夜、デヴィッドとウディは再びバーを訪ると、エドと遭遇し、揺すりを受ける。バーから出ると、覆面姿のコールとバートの待ち伏せに遭い、襲撃を受け、通知書を盗まれる。デヴィッドは兄弟の部屋を訪れ、通知書を返す様に迫るが、虚偽と分かり棄てたと聞かされる。通知書を無くして失望したウディを見るに忍びなく、デヴィッドは探しに出かけるが見つからない。再びバーを訪れると、通知書を拾ったエドが真実を吹聴していた。ウディに恥をかかせた事が我慢ならず、デヴィッドはエドを殴る。デヴィッドはリンカーン行きを諦め、モンタナへ帰るように促すが、ウディは疲労で衰弱して倒れ込み、病院で静養する事になる。ケイトとロスがウディを見舞いに訪れ、無事を確認すると、先にモンタナへ帰っていく。

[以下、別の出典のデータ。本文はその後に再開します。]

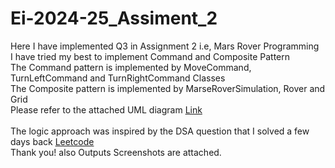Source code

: # Ei-2024-25_Assiment_2
Here I have implemented Q3 in Assignment 2 i.e,
Mars Rover Programming<br>
I have tried my best to implement Command and Composite Pattern<br>
The Command pattern is implemented by MoveCommand, TurnLeftCommand and TurnRightCommand Classes<br>
The Composite pattern is implemented by MarseRoverSimulation, Rover and Grid<br>
Please refer to the attached UML diagram <a href="https://github.com/SurajNaidu0/Ei-2024-25_Assiment_2/blob/main/Ei-2024-24_Assiment_2/UpdatedUMLdiagramforMarsRover.png">Link</a><br><br>
The logic approach was inspired by the DSA question that I solved a few days back <a href="https://github.com/SurajNaidu0/Ei-2024-25_Assiment_2/blob/main/Ei-2024-24_Assiment_2/LogicRefFromMyLeetcode.png">Leetcode</a><br>
Thank you! also Outputs Screenshots are attached.


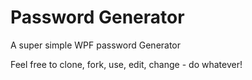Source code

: # Password Generator
A super simple WPF password Generator

Feel free to clone, fork, use, edit, change - do whatever!
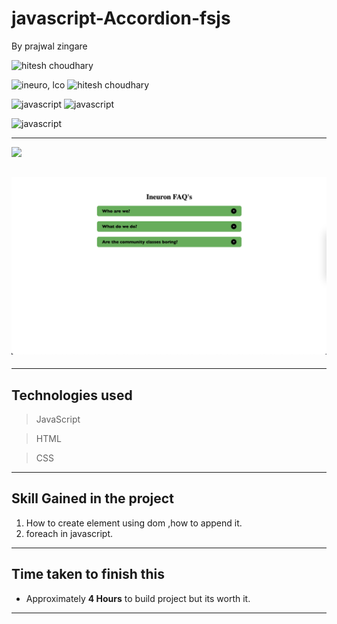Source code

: # javascript-Accordion-fsjs
By prajwal zingare

 ![hitesh choudhary](https://img.shields.io/badge/Prajwal--Zingare-JS--Devloper-green)

![ineuro, lco](https://img.shields.io/badge/iNeuron-LCO-green)
![hitesh choudhary](https://img.shields.io/badge/Hitesh--Choudhary-JS--bootcamp-red)

![javascript](https://img.shields.io/badge/HTML-CSS-orange)
![javascript](https://img.shields.io/badge/HTML--javascript-Assighnment-orange)


![javascript](https://img.shields.io/badge/javascript---jokesgenerator--Clone-orange)

---

[ <img src= "https://img.shields.io/badge/Go LiVE-1DA1F?style=for-the-badge&logo=&logoColor=white" />](https://javascript-accordion-fsjs.netlify.app/) 



## ![website](./Image/Project_1.png)
---
## Technologies used

> JavaScript

> HTML

> CSS
---
## **Skill Gained in the project**

1. How to create element using dom ,how to append it.
2. foreach in javascript.

---
## **Time taken to finish this**

-  Approximately **4 Hours** to build project but its worth it.
-  ---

明け方、デヴィッドが目覚めると、ウディは病院を抜け出していた。尚も、リンカーンを目指そうとするウディに根負けし、車で向かう事にする。発行主の元へ到着し、従業員に非当選と説明を受けたウディは肩を落とす。帰路に就く前に、デヴィッドはウディの為に自分の車を売り、中古トラックとコンプレッサーを購入する。トラックはウディの名義にし、宝くじ業者と話を付けたとウディに言い聞かせる。デヴィッドは車通りの少ない僅かな距離をウディに運転させる。満足気なウディを乗せ、デヴィッドは一路モンタナを目指すのだった。
ひょんなことから、モンタナからネブラスカまで長距離ドライブをする事になった、父と息子の珍道中を描くほのぼのロード・ムービー。新作で舞台設定も2000年代の様だが、敢えてモノクロ作品になっている。ウディはボケているワケでは無いのだが、人の話を鵜呑みにしやすい性分で、詐欺広告にもすっかり踊らされてしまい、妻や息子達の説得を頑として聞かない。デヴィッドはそんな頑固な父と2人きりで、数日間の旅を続ける過程で、普段口数の少ない父と改まった会話をしたり、父の故郷を訪ね、昔話を聞くなどして、それまで聞かされて来なかった父の人物像を知っていく。一方、ウディは息子達に少しでも何か残せるモノが欲しかったという思いを、初めて打ち明ける。当然宝くじは当たっていないのだが、旅の果てに父と息子が親子愛を再確認するという、金銭とは代えがたい経験をすると。ハナシは単純明快だが、そこに至るまでの諸々の展開が愉快で非常に和みまくるし、なんだかんだで家族って良いもんだよなぁと思わせてくれる。ブルース・ダーンのおとぼけ父さんぶりと、そんな父を労るウィル・フォーテの優しさ溢れる演技の掛け合いが素晴らしい。